Chipmakers led the declines. NVIDIA fell more than 2.6% in premarket trading, while Intel slid over 7%. Advanced Micro Devices lost 6%, and Marvell Technology tumbled 8%. Memory stocks, among this year's best performers, also came under pressure: Micron declined 7%, Sandisk dropped more than 8.6%, and Western Digital fell 7%.
Debt-Fueled AI Expansion Raises Red Flags
Analysts point to growing unease over the sheer amount of capital being poured into AI infrastructure, much of it financed through debt. SpaceX, whose shares plunged 16.4% on Monday after unveiling plans for a major bond sale, became the latest example of companies tapping debt markets to fund ambitious AI and infrastructure projects. Although the stock was flat in Tuesday's premarket trading, its borrowing plans amplified concerns about the broader AI ecosystem.
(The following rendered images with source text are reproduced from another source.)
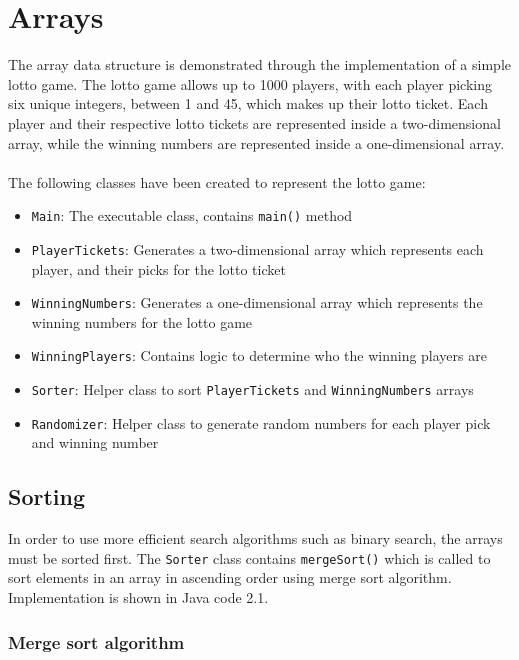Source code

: \newpage
\section{Arrays}

The array data structure is demonstrated through the implementation of a simple lotto game. The lotto game allows up to 1000 players, with each player picking six unique integers, between 1 and 45, which makes up their lotto ticket. Each player and their respective lotto tickets are represented inside a two-dimensional array, while the winning numbers are represented inside a one-dimensional array.
\\
\\
The following classes have been created to represent the lotto game:

\begin{itemize}
\item \texttt{Main}: The executable class, contains \texttt{main()} method
\item \texttt{PlayerTickets}: Generates a two-dimensional array which represents each player, and their picks for the lotto ticket
\item \texttt{WinningNumbers}: Generates a one-dimensional array which represents the winning numbers for the lotto game
\item \texttt{WinningPlayers}: Contains logic to determine who the winning players are
\item \texttt{Sorter}: Helper class to sort \texttt{PlayerTickets} and \texttt{WinningNumbers} arrays
\item \texttt{Randomizer}: Helper class to generate random numbers for each player pick and winning number
\end{itemize}

\subsection{Sorting}

In order to use more efficient search algorithms such as binary search, the arrays must be sorted first. The \texttt{Sorter} class contains \texttt{mergeSort()} which is called to sort elements in an array in ascending order using merge sort algorithm. Implementation is shown in Java code 2.1.

\subsubsection{Merge sort algorithm}

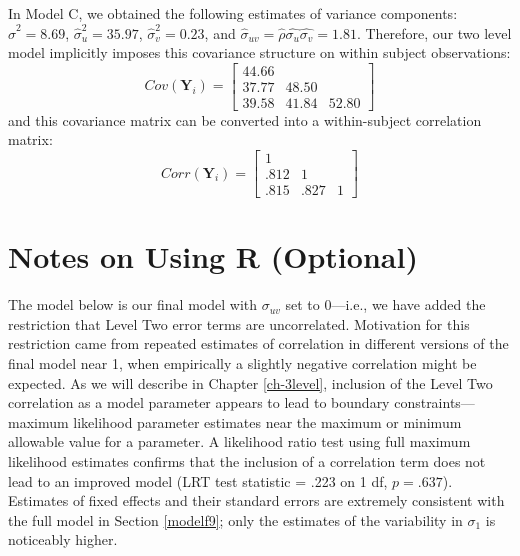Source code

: \documentclass[
]{krantz}
\begin{document}
In Model C, we obtained the following estimates of variance components: \(\hat{\sigma}^{2}=8.69\), \(\hat{\sigma}^{2}_{u}=35.97\), \(\hat{\sigma}^{2}_{v}=0.23\), and \(\hat{\sigma}_{uv}=\hat{\rho}\hat{\sigma_{u}}\hat{\sigma_{v}}=1.81\). Therefore, our two level model implicitly imposes this covariance structure on within subject observations:
\[ Cov(\mathbf{Y}_i) =  \left[
          \begin{array}{cccc}
            44.66 & &   \\
            37.77 & 48.50 &  \\
            39.58 & 41.84 & 52.80
          \end{array} \right] \]
and this covariance matrix can be converted into a within-subject correlation matrix:
\[ Corr(\mathbf{Y}_i) =  \left[
          \begin{array}{cccc}
            1 & &   \\
            .812 & 1 &  \\
            .815 & .827 & 1
          \end{array} \right] \]

\hypertarget{notesr9}{%
\section{Notes on Using R (Optional)}\label{notesr9}}

The model below is our final model with \(\sigma_{uv}\) set to 0---i.e., we have added the restriction that Level Two error terms are uncorrelated. Motivation for this restriction came from repeated estimates of correlation in different versions of the final model near 1, when empirically a slightly negative correlation might be expected. As we will describe in Chapter \ref{ch-3level}, inclusion of the Level Two correlation as a model parameter appears to lead to boundary constraints---maximum likelihood parameter estimates near the maximum or minimum allowable value for a parameter. A likelihood ratio test using full maximum likelihood estimates confirms that the inclusion of a correlation term does not lead to an improved model (LRT test statistic = .223 on 1 df, \(p=.637\)). Estimates of fixed effects and their standard errors are extremely consistent with the full model in Section \ref{modelf9}; only the estimates of the variability in \(\sigma_{1}\) is noticeably higher.
\end{document}
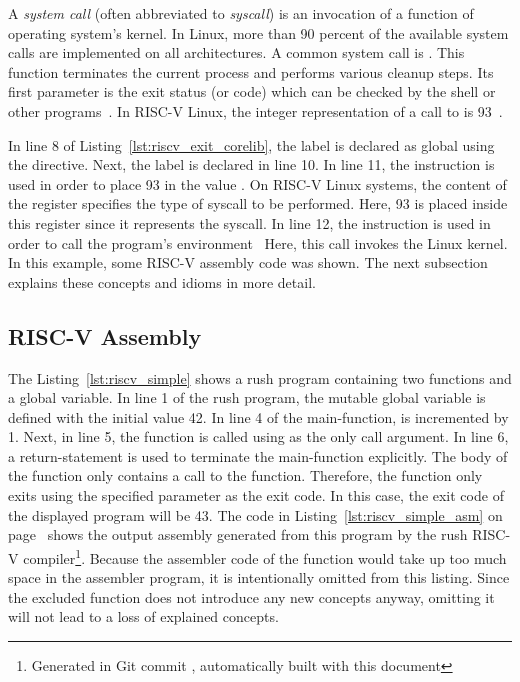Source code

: 
A \emph{system call} (often abbreviated to \emph{syscall}) is an invocation of a function of operating system's kernel.
In Linux, more than 90 percent of the available system calls are implemented on all architectures.
A common system call is .
This function terminates the current process and performs various cleanup steps.
Its first parameter is the exit status (or code) which can be checked by the shell or other programs~\cite[p.~148]{Love2013}.
In RISC-V Linux, the integer representation of a call to  is 93~\cite{Torvalds1991}.

In line 8 of Listing~\ref{lst:riscv_exit_corelib}, the  label is declared as global using the  directive.
Next, the  label is declared in line 10.
In line 11, the  instruction is used in order to place 93 in the value .
On RISC-V Linux systems, the content of the  register specifies the type of syscall to be performed.
Here, 93 is placed inside this register since it represents the  syscall.
In line 12, the  instruction is used in order to call the program's environment~\cite[p.~23]{Patterson2017}
Here, this call invokes the Linux kernel.
In this example, some RISC-V assembly code was shown.
The next subsection explains these concepts and idioms in more detail.

\subsection{RISC-V Assembly}

The Listing~\ref{lst:riscv_simple} shows a rush program containing two functions and a global variable.
In line 1 of the rush program, the mutable global variable  is defined with the initial value 42.
In line 4 of the main-function,  is incremented by 1.
Next, in line 5, the  function is called using  as the only call argument.
In line 6, a return-statement is used to terminate the main-function explicitly.
The body of the  function only contains a call to the  function.
Therefore, the  function only exits using the specified parameter  as the exit code.
In this case, the exit code of the displayed program will be 43.
The code in Listing~\ref{lst:riscv_simple_asm} on page~\pageref{lst:riscv_simple_asm} shows the output assembly generated from this program by the rush RISC-V compiler\footnote{Generated in Git commit \rushCommit, automatically built with this document}.
Because the assembler code of the  function would take up too much space in the assembler program, it is intentionally omitted from this listing.
Since the excluded function does not introduce any new concepts anyway, omitting it will not lead to a loss of explained concepts.

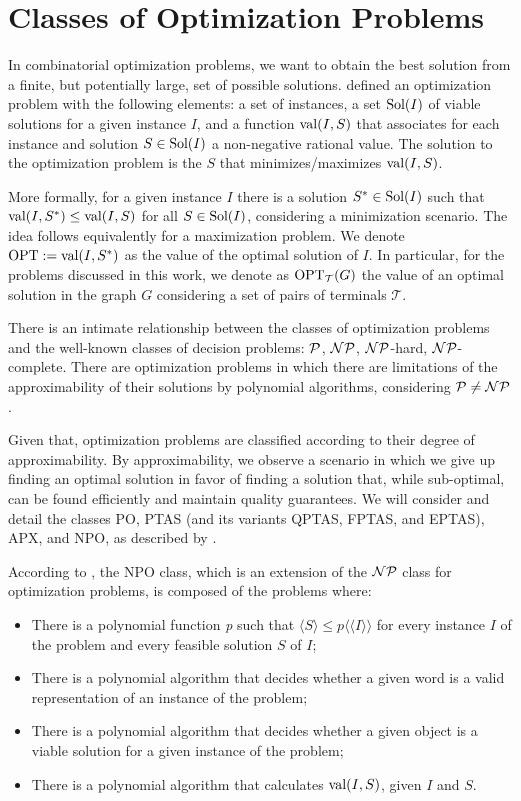 \section{Classes of Optimization Problems}

In combinatorial optimization problems, we want to obtain the best solution from a finite, but potentially large, set of possible solutions. \cite{livroAprox} defined an optimization problem with the following elements: a set of instances, a set \(\operatorname{\textrm{Sol}}(I)\) of viable solutions for a given instance \(I\), and a function \(\operatorname{\textrm{val}} (I, S)\) that associates for each instance and solution \(S \in \operatorname{\textrm{Sol}}(I)\) a non-negative rational value. The solution to the optimization problem is the \(S\) that minimizes/maximizes \(\operatorname{\textrm{val}}(I, S)\).

More formally, for a given instance \(I\) there is a solution \(S^* \in \operatorname{\textrm{Sol}}(I)\) such that \(\operatorname{\textrm{val}}(I, S^*) \leq \operatorname{\textrm{val}}(I, S)\) for all \(S \in \operatorname{\textrm{Sol}}(I)\), considering a minimization scenario. The idea follows equivalently for a maximization problem. We denote \(\operatorname{\textrm{OPT}} := \operatorname{\textrm{val}}(I, S^*)\) as the value of the optimal solution of \(I\). In particular, for the problems discussed in this work, we denote as \(\operatorname{\textrm{OPT}}_{\mathcal{T}}(G)\) the value of an optimal solution in the graph \(G\) considering a set of pairs of terminals \(\mathcal{T}\).

There is an intimate relationship between the classes of optimization problems and the well-known classes of decision problems: \(\mathcal{P}\), \(\mathcal{NP}\), \(\mathcal{NP}\)-hard, \(\mathcal{NP}\)-complete. There are optimization problems in which there are limitations of the approximability of their solutions by polynomial algorithms, considering \(\mathcal{P} \neq \mathcal{NP}\).

Given that, optimization problems are classified according to their degree of approximability. By approximability, we observe a scenario in which we give up finding an optimal solution in favor of finding a solution that, while sub-optimal, can be found efficiently and maintain quality guarantees. We will consider and detail the classes PO, PTAS (and its variants QPTAS, FPTAS, and EPTAS), APX, and NPO, as described by \cite{livroAprox}.

According to \citeauthor{livroAprox}, the NPO class, which is an extension of the \(\mathcal{NP}\) class for optimization problems, is composed of the problems where:

\begin{itemize}
    \item There is a polynomial function \textit{p} such that \(\langle S \rangle \leq p\langle\langle I\rangle\rangle\) for every instance \(I\) of the problem and every feasible solution \( S\) of \(I\);
    \item There is a polynomial algorithm that decides whether a given word is a valid representation of an instance of the problem;
    \item There is a polynomial algorithm that decides whether a given object is a viable solution for a given instance of the problem;
    \item There is a polynomial algorithm that calculates \(\operatorname{\textrm{val}}(I, S)\), given \(I\) and \(S\).
\end{itemize}

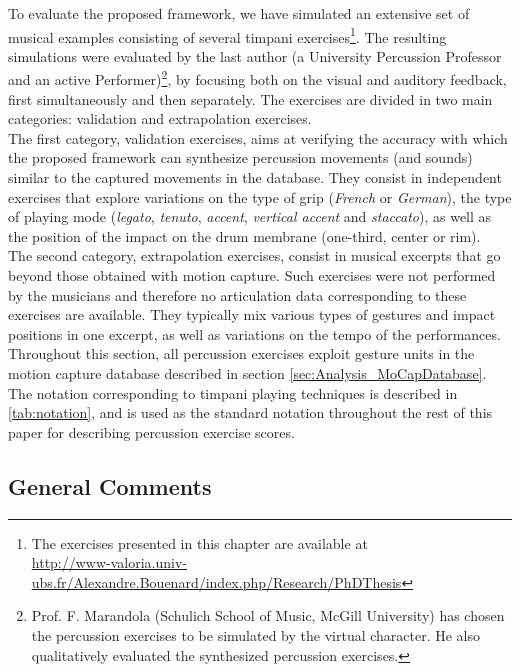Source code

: To evaluate the proposed framework, we have simulated an extensive set of musical examples consisting of several timpani exercises\footnote{The exercises presented in this chapter are available at\\ \href{http://www-valoria.univ-ubs.fr/Alexandre.Bouenard/index.php/Research/PhDThesis}{http://www-valoria.univ-ubs.fr/Alexandre.Bouenard/index.php/Research/PhDThesis}}. The resulting simulations were evaluated by the last author (a University Percussion Professor and an active Performer)\footnote{Prof. F. Marandola (Schulich School of Music, McGill University) has chosen the percussion exercises to be simulated by the virtual character. He also qualitatively evaluated the synthesized percussion exercises.}, by focusing both on the visual and auditory feedback, first simultaneously and then separately. The exercises are divided in two main categories: validation and extrapolation exercises.\\

The first category, validation exercises, aims at verifying the accuracy with which the proposed framework can synthesize percussion movements (and sounds) similar to the captured movements in the database. They consist in independent exercises that explore variations on the type of grip (\emph{French} or \emph{German}), the type of playing mode (\emph{legato}, \emph{tenuto}, \emph{accent}, \emph{vertical accent} and \emph{staccato}), as well as the position of the impact on the drum membrane (one-third, center or rim).\\

The second category, extrapolation exercises, consist in musical excerpts that go beyond those obtained with motion capture. Such exercises were not performed by the musicians and therefore no articulation data corresponding to these exercises are available. They typically mix various types of gestures and impact positions in one excerpt, as well as variations on the tempo of the performances.\\

Throughout this section, all percussion exercises exploit gesture units in the motion capture database described in section \ref{sec:Analysis_MoCapDatabase}. The notation corresponding to timpani playing techniques is described in \mytabname \ref{tab:notation}, and is used as the standard notation throughout the rest of this paper for describing percussion exercise scores.


		\subsection{General Comments}
		\label{subsec:Music_Evaluation_GeneralCommments}

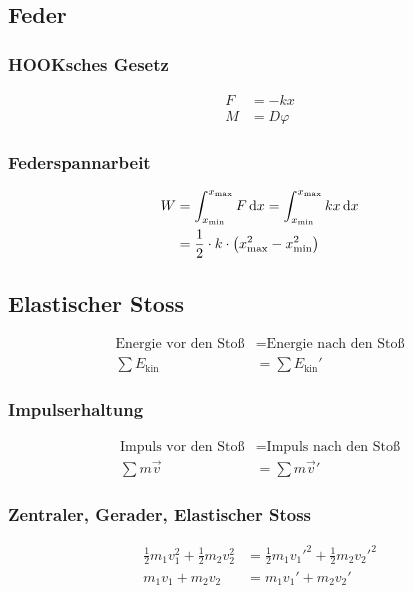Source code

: \subsection{Feder}

\begin{multicols}{2}{}
\subsubsection{HOOKsches Gesetz}
\begin{align*}
F&=-kx\\
M&=D\varphi
\end{align*}


\subsubsection{Federspannarbeit}
\begin{align*}
W	&=\int_{x_\text{min}}^{x_\text{max}}F\mathop{}\!\mathrm{d} x=\int_{x_\text{min}}^{x_\text{max}}kx\mathop{}\!\mathrm{d} x\\
	&=\frac{1}{2}\cdot k\cdot \left(x_{\text{max}}^2-x_{\text{min}}^2\right)
\end{align*}
\end{multicols}


\newpage
\subsection{Elastischer Stoss}

\begin{align*}
\text{Energie vor den Stoß} &= \text{Energie nach den Stoß}\nonumber\\
\sum E_{\text{kin}}&=\sum E_{\text{kin}}'
\end{align*}


\subsubsection{Impulserhaltung}
\begin{align*}
\text{Impuls vor den Stoß} &= \text{Impuls nach den Stoß}\nonumber\\
\sum m\vec{v}&= \sum m\vec{v}'
\end{align*}


\subsubsection{Zentraler, Gerader, Elastischer Stoss}
\begin{align*}
\frac{1}{2}m_1v_1^2+\frac{1}{2}m_2v_2^2&=\frac{1}{2}m_1v_1'^2+\frac{1}{2}m_2v_2'^2\\
m_1v_1+m_2v_2&=m_1v_1'+m_2v_2'
\end{align*}

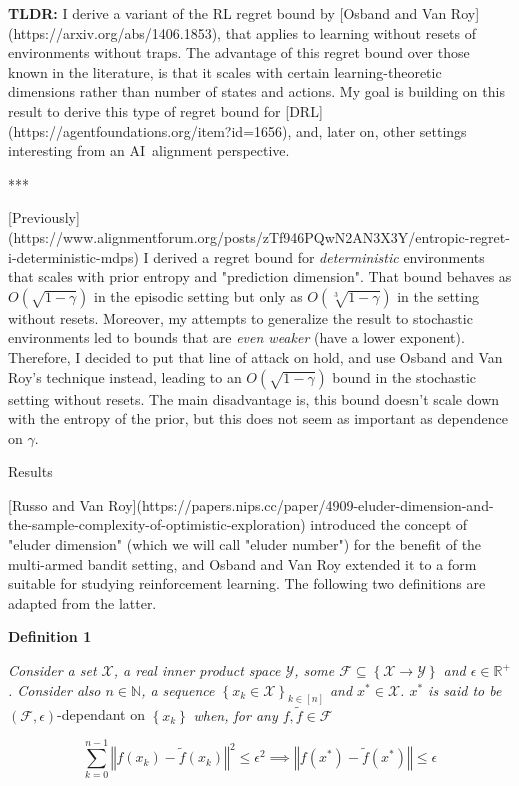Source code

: \documentclass[a4paper]{article}
\newcommand{\Co}[1]{}
\newcommand{\AP}[1]{\left(#1\right)}
\newcommand{\AC}[1]{\left\{#1\right\}}
\newcommand{\Nats}{\mathbb{N}}
\newcommand{\Reals}{\mathbb{R}}
\newcommand{\Norm}[1]{\left\Vert #1 \right\Vert}
\newcommand{\X}{\mathcal{X}}
\newcommand{\Y}{\mathcal{Y}}
\newcommand{\F}{\mathcal{F}}
\begin{document}
\textbf{TLDR:}\Co{b} I derive a variant of the RL regret bound by [Osband and Van Roy](https://arxiv.org/abs/1406.1853), that applies to learning without resets of environments without traps. The advantage of this regret bound over those known in the literature, is that it scales with certain learning-theoretic dimensions rather than number of states and actions. My goal is building on this result to derive this type of regret bound for [DRL](https://agentfoundations.org/item?id=1656), and, later on, other settings interesting from an AI\ alignment perspective.

***

[Previously](https://www.alignmentforum.org/posts/zTf946PQwN2AN3X3Y/entropic-regret-i-deterministic-mdps) I derived a regret bound for \textit{deterministic}\Co{i} environments that scales with prior entropy and "prediction dimension". That bound behaves as $O\AP{\sqrt{1-\gamma}}$ in the episodic setting but only as $O\AP{\sqrt[3]{1-\gamma}}$ in the setting without resets. Moreover, my attempts to generalize the result to stochastic environments led to bounds that are \textit{even weaker}\Co{i} (have a lower exponent). Therefore, I decided to put that line of attack on hold, and use Osband and Van Roy's technique instead, leading to an $O\AP{\sqrt{1-\gamma}}$ bound in the stochastic setting without resets. The main disadvantage is, this bound doesn't scale down with the entropy of the prior, but this does not seem as important as dependence on $\gamma$.

\begin{Huge}Results\end{Huge}

[Russo and Van Roy](https://papers.nips.cc/paper/4909-eluder-dimension-and-the-sample-complexity-of-optimistic-exploration) introduced the concept of "eluder dimension" (which we will call "eluder number") for the benefit of the multi-armed bandit setting, and Osband and Van Roy extended it to a form suitable for studying reinforcement learning. The following two definitions are adapted from the latter.

\textbf{Definition 1}\Co{b}

\textit{Consider a set $\X$, a real inner product space $\Y$, some $\F\subseteq\AC{\X\rightarrow\Y}$ and $\epsilon\in\Reals^+$. Consider also $n\in\Nats$, a sequence $\AC{x_k\in\X}_{k\in[n]}$ and $x^*\in\X$. $x^*$ is said to be} $\AP{\F,\epsilon}$-dependant on $\AC{x_k}$ \textit{when, for any $f,\tilde{f}\in\F$}\Co{i}

$$\sum_{k=0}^{n-1}\Norm{f\AP{x_k}-\tilde{f}\AP{x_k}}^2 \leq \epsilon^2 \implies \Norm{f\AP{x^*}-\tilde{f}\AP{x^*}}\leq\epsilon$$
\end{document}
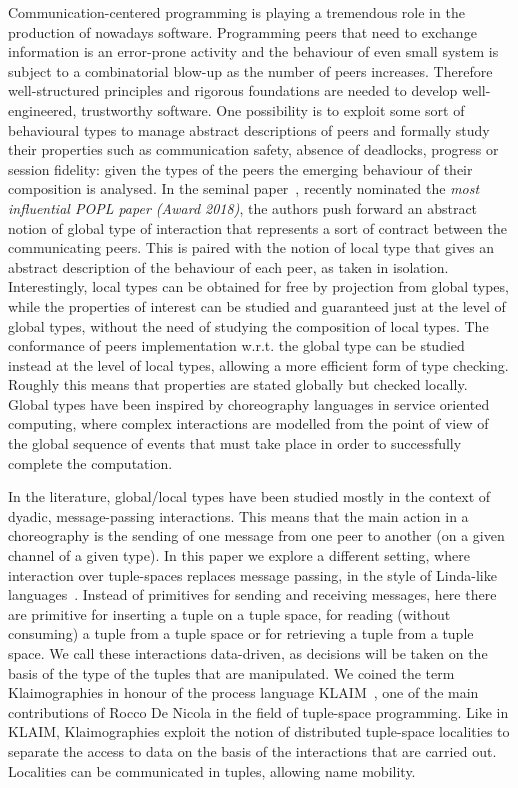 
Communication-centered programming is playing a tremendous role in the production of nowadays software. Programming peers that need to exchange information is an error-prone activity and the behaviour of even small system is subject to a combinatorial blow-up as the number of peers increases.
Therefore well-structured principles and rigorous foundations are needed to develop well-engineered, trustworthy software. 
One possibility is to exploit some sort of behavioural types to manage abstract descriptions of peers and formally study their properties such as communication safety, absence of deadlocks, progress or session fidelity: given the types of the peers the emerging behaviour of their composition is analysed.
In the seminal paper~\cite{DBLP:conf/popl/HondaYC08}, recently nominated the \emph{most influential POPL paper (Award 2018)}, the authors push forward an abstract notion of global type of interaction that represents a sort of contract between the communicating peers. This is paired with the notion of local type that gives an abstract description of the behaviour of each peer, as taken in isolation.
Interestingly, local types can be obtained for free by projection from global types, while the properties of interest can be studied and guaranteed just at the level of global types, without the need of studying the composition of local types. The conformance of peers implementation w.r.t. the global type can be studied instead at the level of local types, allowing a more efficient form of type checking. Roughly this means that properties are stated globally but checked locally. Global types have been inspired by choreography languages in service oriented computing, where complex interactions are modelled from the point of view of the global sequence of events that must take place in order to successfully complete the computation.

In the literature, global/local types have been studied mostly in the context of dyadic, message-passing interactions. This means that the main action in a choreography is the sending of one message from one peer to another (on a given channel of a given type). In this paper we explore a different setting, where interaction over tuple-spaces replaces message passing, in the style of Linda-like languages~\cite{}.
Instead of primitives for sending and receiving messages, here there are primitive for inserting a tuple on a tuple space, for reading (without consuming) a tuple from a tuple space or for retrieving a tuple from a tuple space. We call these interactions data-driven, as decisions will be taken on the basis of the type of the tuples that are manipulated. We coined the term Klaimographies in honour of the process language KLAIM~\cite{DBLP:journals/tse/NicolaFP98}, one of the main contributions of Rocco De Nicola in the field of tuple-space programming. Like in KLAIM, Klaimographies exploit the notion of distributed tuple-space localities to separate the access to data on the basis of the interactions that are carried out. Localities can be communicated in tuples, allowing name mobility.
Alexander Redman, chief equity strategist at CLSA, described the volatility as unnerving, noting that markets appear to be treating increasingly violent price swings as normal. He added that it remains difficult to determine whether the selloff represents a temporary setback or something more fundamental.
For related coverage, see our analysis of Salesforce's 52-week low amid a record 14-day losing streak and Nvidia's modest dip despite China Vera CPU orders.
Bitcoin Struggles Amid Conflicting Signals
Cryptocurrencies failed to benefit from easing geopolitical tensions. Bitcoin slipped more than 3% to $62,479.80 as investors remained uncertain about the trajectory of US-Iran negotiations. Jefferies economist Mohit Kumar noted that both sides provided different views over the progress of talks, keeping the cryptocurrency trapped within a narrow trading range.
For more on digital assets, read our report on XRP's price dip despite ETF inflows.
Outlook
With AI spending concerns intensifying and the Fed signaling tighter monetary policy, technology stocks face continued headwinds. Meanwhile, the potential for a US-Iran deal could further reduce geopolitical risk premiums in commodities, though the path remains uncertain. Investors should monitor developments in both arenas closely.
This article is for informational purposes only and does not constitute financial advice.